> TASK TO COMPLETE
Transcribe the records below exactly as they appear, omitting any pictures.

+++

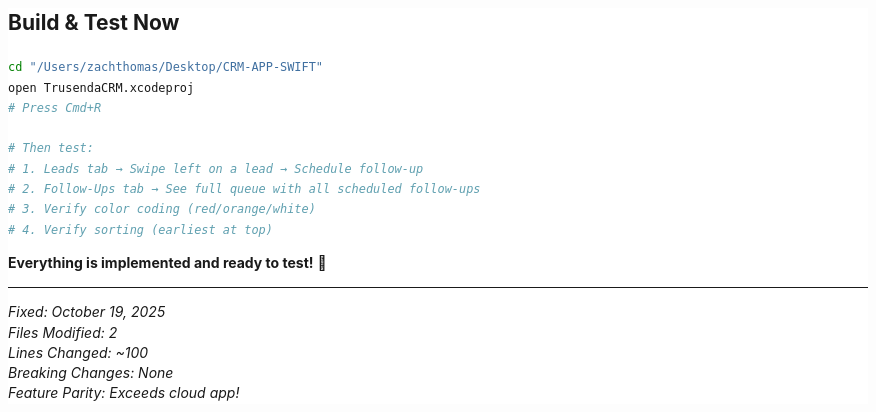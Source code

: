 ## Build & Test Now

```bash
cd "/Users/zachthomas/Desktop/CRM-APP-SWIFT"
open TrusendaCRM.xcodeproj
# Press Cmd+R

# Then test:
# 1. Leads tab → Swipe left on a lead → Schedule follow-up
# 2. Follow-Ups tab → See full queue with all scheduled follow-ups
# 3. Verify color coding (red/orange/white)
# 4. Verify sorting (earliest at top)
```

**Everything is implemented and ready to test!** 🚀

---

*Fixed: October 19, 2025*  
*Files Modified: 2*  
*Lines Changed: ~100*  
*Breaking Changes: None*  
*Feature Parity: Exceeds cloud app!*

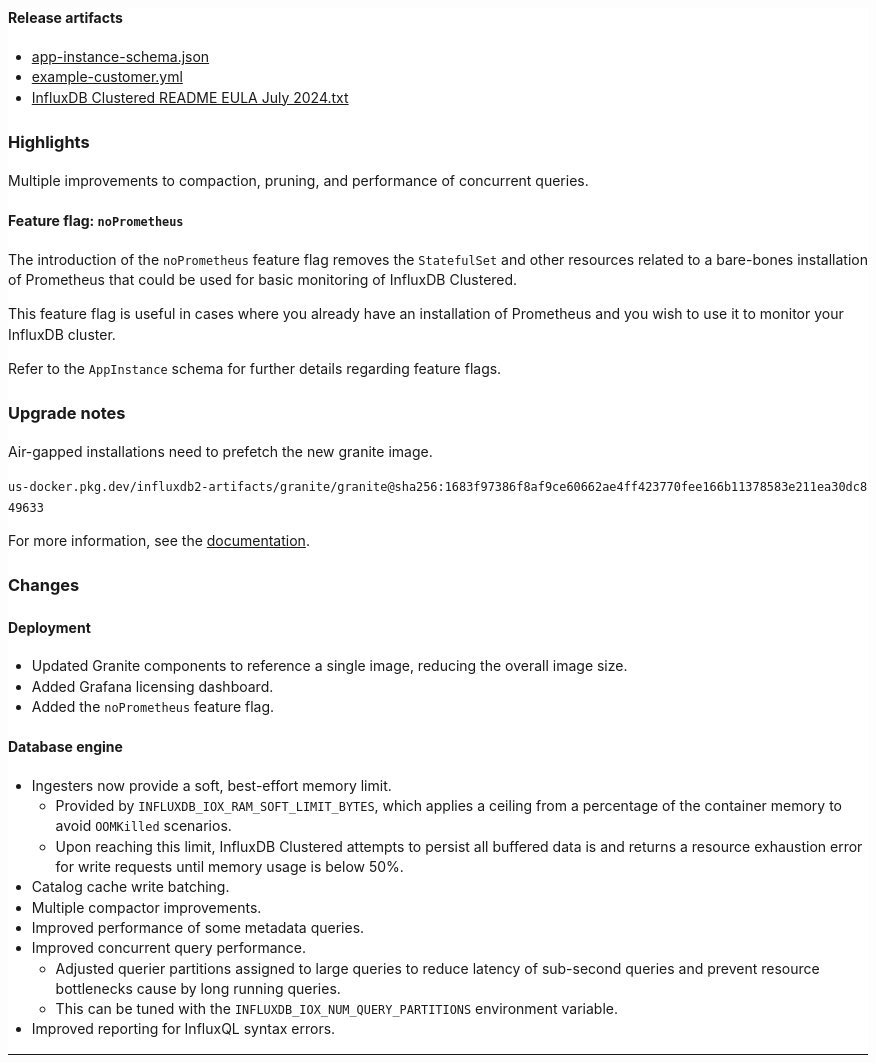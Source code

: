 #### Release artifacts

- [app-instance-schema.json](/downloads/clustered-release-artifacts/20240605-1035562/app-instance-schema.json)
- [example-customer.yml](/downloads/clustered-release-artifacts/20240605-1035562/example-customer.yml)
- [InfluxDB Clustered README EULA July 2024.txt](/downloads/clustered-release-artifacts/InfluxDB%20Clustered%20README%20EULA%20July%202024.txt)

### Highlights

Multiple improvements to compaction, pruning, and performance of concurrent queries.

#### Feature flag: `noPrometheus`

The introduction of the `noPrometheus` feature flag removes the `StatefulSet`
and other resources related to a bare-bones installation of Prometheus that
could be used for basic monitoring of InfluxDB Clustered.

This feature flag is useful in cases where you already have an installation of
Prometheus and you wish to use it to monitor your InfluxDB cluster.

Refer to the `AppInstance` schema for further details regarding feature flags.

### Upgrade notes

Air-gapped installations need to prefetch the new granite image.

```
us-docker.pkg.dev/influxdb2-artifacts/granite/granite@sha256:1683f97386f8af9ce60662ae4ff423770fee166b11378583e211ea30dc849633
```

For more information, see the
[documentation](/influxdb3/clustered/install/set-up-cluster/configure-cluster/?t=Private+registry+%28air-gapped%29#public-registry-non-air-gapped).

### Changes

#### Deployment

- Updated Granite components to reference a single image, reducing the overall
  image size.
- Added Grafana licensing dashboard.
- Added the `noPrometheus` feature flag.

#### Database engine

- Ingesters now provide a soft, best-effort memory limit.
  - Provided by `INFLUXDB_IOX_RAM_SOFT_LIMIT_BYTES`, which applies a ceiling
    from a percentage of the container memory to avoid `OOMKilled` scenarios.
  - Upon reaching this limit, InfluxDB Clustered attempts to persist all
    buffered data is and returns a resource exhaustion error for write requests
    until memory usage is below 50%.
- Catalog cache write batching.
- Multiple compactor improvements.
- Improved performance of some metadata queries.
- Improved concurrent query performance.
  - Adjusted querier partitions assigned to large queries to reduce latency of
    sub-second queries and prevent resource bottlenecks cause by long running
    queries.
  - This can be tuned with the `INFLUXDB_IOX_NUM_QUERY_PARTITIONS` environment
    variable.
- Improved reporting for InfluxQL syntax errors.

---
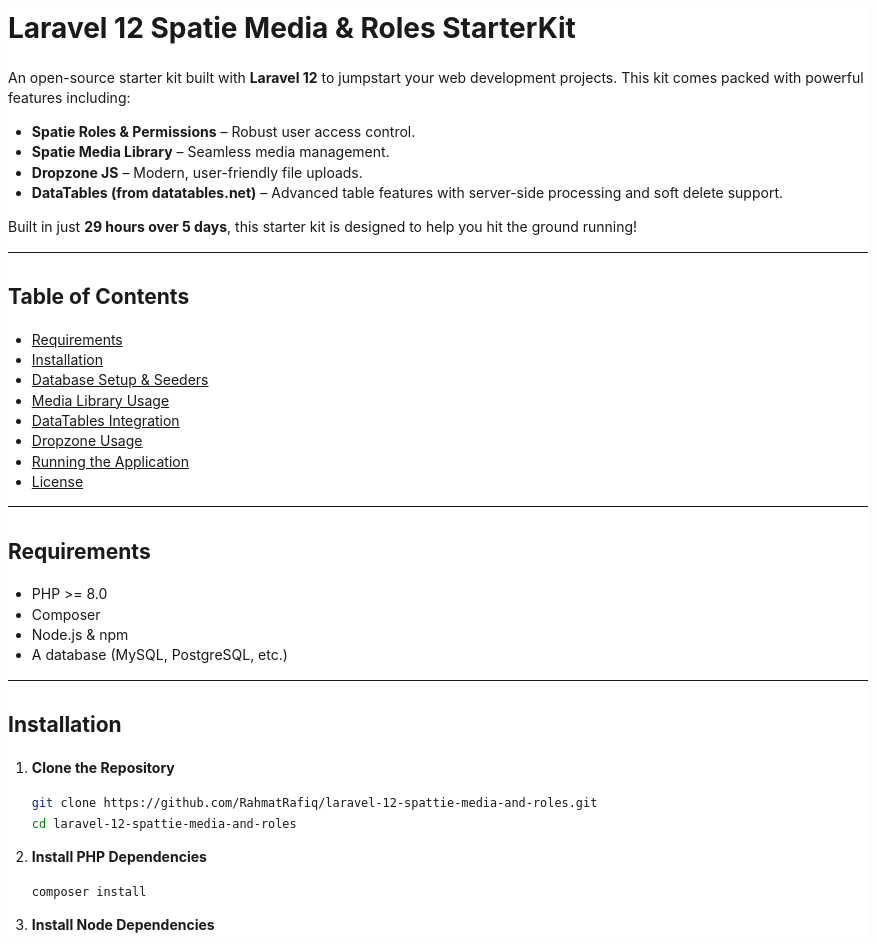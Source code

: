 ﻿# Laravel 12 Spatie Media & Roles StarterKit

An open-source starter kit built with **Laravel 12** to jumpstart your web development projects. This kit comes packed with powerful features including:

- **Spatie Roles & Permissions** – Robust user access control.
- **Spatie Media Library** – Seamless media management.
- **Dropzone JS** – Modern, user-friendly file uploads.
- **DataTables (from datatables.net)** – Advanced table features with server-side processing and soft delete support.

Built in just **29 hours over 5 days**, this starter kit is designed to help you hit the ground running!

---

## Table of Contents

- [Requirements](#requirements)
- [Installation](#installation)
- [Database Setup & Seeders](#database-setup--seeders)
- [Media Library Usage](#media-library-usage)
- [DataTables Integration](#datatables-integration)
- [Dropzone Usage](#dropzone-usage)
- [Running the Application](#running-the-application)
- [License](#license)

---

## Requirements

- PHP >= 8.0  
- Composer  
- Node.js & npm  
- A database (MySQL, PostgreSQL, etc.)

---

## Installation

1. **Clone the Repository**

    ```bash
    git clone https://github.com/RahmatRafiq/laravel-12-spattie-media-and-roles.git
    cd laravel-12-spattie-media-and-roles
    ```

2. **Install PHP Dependencies**

    ```bash
    composer install
    ```

3. **Install Node Dependencies**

+++

> REPLY
Source code

: ## Build & Test Now

```bash
cd "/Users/zachthomas/Desktop/CRM-APP-SWIFT"
open TrusendaCRM.xcodeproj
# Press Cmd+R

# Then test:
# 1. Leads tab → Swipe left on a lead → Schedule follow-up
# 2. Follow-Ups tab → See full queue with all scheduled follow-ups
# 3. Verify color coding (red/orange/white)
# 4. Verify sorting (earliest at top)
```

**Everything is implemented and ready to test!** 🚀

---

*Fixed: October 19, 2025*  
*Files Modified: 2*  
*Lines Changed: ~100*  
*Breaking Changes: None*  
*Feature Parity: Exceeds cloud app!*

Source code

: #### Release artifacts

- [app-instance-schema.json](/downloads/clustered-release-artifacts/20240605-1035562/app-instance-schema.json)
- [example-customer.yml](/downloads/clustered-release-artifacts/20240605-1035562/example-customer.yml)
- [InfluxDB Clustered README EULA July 2024.txt](/downloads/clustered-release-artifacts/InfluxDB%20Clustered%20README%20EULA%20July%202024.txt)

### Highlights

Multiple improvements to compaction, pruning, and performance of concurrent queries.

#### Feature flag: `noPrometheus`

The introduction of the `noPrometheus` feature flag removes the `StatefulSet`
and other resources related to a bare-bones installation of Prometheus that
could be used for basic monitoring of InfluxDB Clustered.

This feature flag is useful in cases where you already have an installation of
Prometheus and you wish to use it to monitor your InfluxDB cluster.

Refer to the `AppInstance` schema for further details regarding feature flags.

### Upgrade notes

Air-gapped installations need to prefetch the new granite image.

```
us-docker.pkg.dev/influxdb2-artifacts/granite/granite@sha256:1683f97386f8af9ce60662ae4ff423770fee166b11378583e211ea30dc849633
```

For more information, see the
[documentation](/influxdb3/clustered/install/set-up-cluster/configure-cluster/?t=Private+registry+%28air-gapped%29#public-registry-non-air-gapped).

### Changes

#### Deployment

- Updated Granite components to reference a single image, reducing the overall
  image size.
- Added Grafana licensing dashboard.
- Added the `noPrometheus` feature flag.

#### Database engine

- Ingesters now provide a soft, best-effort memory limit.
  - Provided by `INFLUXDB_IOX_RAM_SOFT_LIMIT_BYTES`, which applies a ceiling
    from a percentage of the container memory to avoid `OOMKilled` scenarios.
  - Upon reaching this limit, InfluxDB Clustered attempts to persist all
    buffered data is and returns a resource exhaustion error for write requests
    until memory usage is below 50%.
- Catalog cache write batching.
- Multiple compactor improvements.
- Improved performance of some metadata queries.
- Improved concurrent query performance.
  - Adjusted querier partitions assigned to large queries to reduce latency of
    sub-second queries and prevent resource bottlenecks cause by long running
    queries.
  - This can be tuned with the `INFLUXDB_IOX_NUM_QUERY_PARTITIONS` environment
    variable.
- Improved reporting for InfluxQL syntax errors.

---
Source code

: ﻿# Laravel 12 Spatie Media & Roles StarterKit

An open-source starter kit built with **Laravel 12** to jumpstart your web development projects. This kit comes packed with powerful features including:

- **Spatie Roles & Permissions** – Robust user access control.
- **Spatie Media Library** – Seamless media management.
- **Dropzone JS** – Modern, user-friendly file uploads.
- **DataTables (from datatables.net)** – Advanced table features with server-side processing and soft delete support.

Built in just **29 hours over 5 days**, this starter kit is designed to help you hit the ground running!

---

## Table of Contents

- [Requirements](#requirements)
- [Installation](#installation)
- [Database Setup & Seeders](#database-setup--seeders)
- [Media Library Usage](#media-library-usage)
- [DataTables Integration](#datatables-integration)
- [Dropzone Usage](#dropzone-usage)
- [Running the Application](#running-the-application)
- [License](#license)

---

## Requirements

- PHP >= 8.0  
- Composer  
- Node.js & npm  
- A database (MySQL, PostgreSQL, etc.)

---

## Installation

1. **Clone the Repository**

    ```bash
    git clone https://github.com/RahmatRafiq/laravel-12-spattie-media-and-roles.git
    cd laravel-12-spattie-media-and-roles
    ```

2. **Install PHP Dependencies**

    ```bash
    composer install
    ```

3. **Install Node Dependencies**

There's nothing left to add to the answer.